## DIRECTIONS:
Go through the data below and transcribe it exactly. Omit the images.

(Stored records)

※ ※ ※

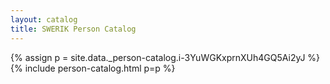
 ```yaml
---
layout: catalog
title: SWERIK Person Catalog
---
```

{% assign p = site.data._person-catalog.i-3YuWGKxprnXUh4GQ5Ai2yJ %}
{% include person-catalog.html p=p %}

※ ※ ※

## REPLY TO THE EXERCISE:
 ```yaml
---
layout: catalog
title: SWERIK Person Catalog
---
```

{% assign p = site.data._person-catalog.i-3YuWGKxprnXUh4GQ5Ai2yJ %}
{% include person-catalog.html p=p %}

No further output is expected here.